Kommentar Berichterstattung in der VW-Affäre: Geschäft auf Gegenseitigkeit
Der VW-Prozess ist lehrreich: Nie zuvor wurde so deutlich, wie Strafverteidiger und Staatsanwälte die Medien instrumentalisieren.
D er Krimi ist zu Ende. Die Geschichte rund um Edelhuren, Tarnfirmen und Geheim-Millionen wurde vorerst zum letzten Mal erzählt. Im VW-Prozess fielen gestern zwei wichtige Urteile: Ex-Betriebsratschef Klaus Volkert muss für zwei Jahre und neun Monate ins Gefängnis, sein Gehilfe Klaus-Joachim Gebauer erhielt ein Jahr auf Bewährung. Beide werden bald vergessen sein, denn ihr Fehlverhalten taugt nicht als Symbol. Man mag die Lustreisen des VW-Betriebsrats skandalös finden, aber sie waren ein bizarrer Einzelfall.
Ulrike Herrmann ist Redakteurin für Wirtschaftspolitik der taz.
Trotzdem war die VW-Affäre lehrreich. Nie zuvor wurde so deutlich, wie Strafverteidiger und Staatsanwälte die Medien instrumentalisieren. Zu besonderer Meisterschaft brachte es der FPD-Politiker Wolfgang Kubicki, der als Gebauers Verteidiger agierte und Journalisten gezielt mit pikanten Details über Bordelle und Animierdamen fütterte. Ganz offen gibt Kubicki zu, dass er "die Medien brauchte". Sein Mandat sollte als kleines Würstchen erscheinen, das nur naiv die Befehle seiner Chefs ausgeführt hatte. Diese mediale Verteidigungsstrategie ist aufgegangen: Wie geplant kommt Gebauer nun mit einer Bewährungsstrafe davon.
In Deutschland wird der investigative Journalismus hingebungsvoll verehrt. Viele Leser stellen sich vor, dass die Reporter wie Detektive in Geheimarchiven wühlen. Stattdessen werden die Journalisten oft nur von Informanten beliefert, die ihre eigenen Interessen verfolgen. Dieses Geschäft auf Gegenseitigkeit grassiert: Es ist kein Zufall, dass die Kameras pünktlich parat standen, um Ex-Postchef Zumwinkel auf dem Weg zum Verhör zu filmen. Menschen werden damit an den Pranger gestellt, noch bevor sie verurteilt sind.

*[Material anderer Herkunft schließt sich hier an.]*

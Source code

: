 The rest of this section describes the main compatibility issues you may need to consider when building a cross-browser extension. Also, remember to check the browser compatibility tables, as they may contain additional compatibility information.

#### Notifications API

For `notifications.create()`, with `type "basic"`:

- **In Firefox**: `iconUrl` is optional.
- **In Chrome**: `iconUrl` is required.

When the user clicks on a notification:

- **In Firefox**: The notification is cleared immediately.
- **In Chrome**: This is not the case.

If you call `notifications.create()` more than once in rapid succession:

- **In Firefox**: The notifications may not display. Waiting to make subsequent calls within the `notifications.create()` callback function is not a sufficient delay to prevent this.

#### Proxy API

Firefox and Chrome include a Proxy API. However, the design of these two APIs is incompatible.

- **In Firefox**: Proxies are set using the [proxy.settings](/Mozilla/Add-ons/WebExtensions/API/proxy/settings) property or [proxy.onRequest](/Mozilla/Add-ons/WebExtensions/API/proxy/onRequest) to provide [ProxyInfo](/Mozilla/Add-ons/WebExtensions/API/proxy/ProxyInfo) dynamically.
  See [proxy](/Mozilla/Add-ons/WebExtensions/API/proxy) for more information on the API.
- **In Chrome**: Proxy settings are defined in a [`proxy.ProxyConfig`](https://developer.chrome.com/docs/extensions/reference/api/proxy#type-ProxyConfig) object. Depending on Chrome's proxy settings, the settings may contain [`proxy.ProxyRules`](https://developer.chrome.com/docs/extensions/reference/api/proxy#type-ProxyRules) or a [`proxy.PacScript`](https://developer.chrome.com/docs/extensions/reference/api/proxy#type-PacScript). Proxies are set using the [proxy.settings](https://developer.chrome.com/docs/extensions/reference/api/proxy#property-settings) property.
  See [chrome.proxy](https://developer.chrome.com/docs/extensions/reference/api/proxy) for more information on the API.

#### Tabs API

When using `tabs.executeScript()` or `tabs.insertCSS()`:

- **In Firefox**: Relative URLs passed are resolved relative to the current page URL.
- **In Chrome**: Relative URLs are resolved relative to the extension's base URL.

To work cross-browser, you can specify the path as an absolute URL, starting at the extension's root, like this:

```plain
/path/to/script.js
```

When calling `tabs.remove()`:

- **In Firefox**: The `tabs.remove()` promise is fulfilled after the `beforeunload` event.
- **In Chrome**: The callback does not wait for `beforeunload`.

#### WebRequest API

Die Medien rechtfertigen sich damit, dass diese Skandale unbedingt an die Öffentlichkeit gehörten. Das stimmt. Aber es ist falsch, wenn die Journalisten suggerieren, ohne sie blieben die Affären geheim. Spätestens wenn der Prozess beginnt, werden sowieso alle Details bekannt. Es ist also nicht nötig, dass sich die Medien zu willfährigen Instrumenten von Strafverteidigern oder Staatsanwälten machen lassen.